Ask the Maester: The History and Destruction of King’s Landing
The largest city in Westeros has been razed, and thousands have died with it. Is Daenerys more like Maegor the Cruel than Aerys the Mad King?
A wise lawyer once said, “You either die a hero, or live long enough to see yourself become the villain.” Daenerys Targaryen has lived quite a life. After a series of setbacks, disappointments, and personal tragedies, Dany, with some foreshadowing but very little in the way of actual setup and character development, has become the Mad Queen. The same woman who defended the Lhazareen, ordered her Unsullied not to harm women and children, and chained her own dragons when they killed a young girl, destroyed King’s Landing after the city surrendered. It is one of the most violent scenes in Game of Thrones history. Which, it needs not be said, but I’m going to say it anyway, is quite a feat. Harvey Dent, you were right.
Now on to your questions.
Joshua asks: “What’s the layout/geography of King’s Landing? I felt the director did a good job of keeping us oriented, but other than the Red Keep can you tell/show us where the Sept and Dragonpit were? Also, what’s the history of the building of the city?”

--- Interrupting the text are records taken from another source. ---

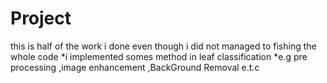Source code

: # Project
 this is half of the work i done even though i did not managed to fishing the whole code
*i implemented somes method in leaf classification
*e.g pre processing ,image enhancement ,BackGround Removal e.t.c

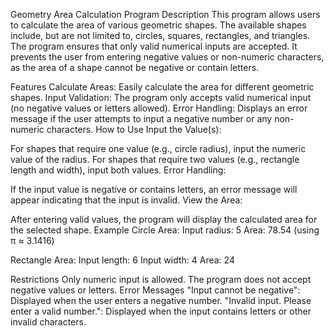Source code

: Geometry Area Calculation Program
Description
This program allows users to calculate the area of various geometric shapes. The available shapes include, but are not limited to, circles, squares, rectangles, and triangles. The program ensures that only valid numerical inputs are accepted. It prevents the user from entering negative values or non-numeric characters, as the area of a shape cannot be negative or contain letters.

Features
Calculate Areas: Easily calculate the area for different geometric shapes.
Input Validation: The program only accepts valid numerical input (no negative values or letters allowed).
Error Handling: Displays an error message if the user attempts to input a negative number or any non-numeric characters.
How to Use
Input the Value(s):

For shapes that require one value (e.g., circle radius), input the numeric value of the radius.
For shapes that require two values (e.g., rectangle length and width), input both values.
Error Handling:

If the input value is negative or contains letters, an error message will appear indicating that the input is invalid.
View the Area:

After entering valid values, the program will display the calculated area for the selected shape.
Example
Circle Area:
Input radius: 5
Area: 78.54 (using π ≈ 3.1416)

Rectangle Area:
Input length: 6
Input width: 4
Area: 24

Restrictions
Only numeric input is allowed.
The program does not accept negative values or letters.
Error Messages
"Input cannot be negative": Displayed when the user enters a negative number.
"Invalid input. Please enter a valid number.": Displayed when the input contains letters or other invalid characters.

When Aegon Targaryen and his sister-wives Visenya and Rhaenys, their dragons, and a small force of fighting men made landfall on the northern bank of the Blackwater Rush near a small fishing village, there was no way to know that a great capital city would one day stand there. The three hills that rose above the place were dotted with the ruins of fortifications built by numerous kingdoms, but the area, despite being at the center of a dispute between Storm’s End and King Harren the Black, was undefended.
Aegon had a log-and-dirt fort built on the tallest of the three hills, now known as Aegon’s High Hill. The Aegonfort became the first symbol of Aegon’s power on the continent, the seat of his government. It was there that the Conqueror received the submissions of the first lords whom his forces had defeated. They knelt and laid their swords at Aegon’s feet. Aegon allowed these lords to keep their castles and their titles. His power grew.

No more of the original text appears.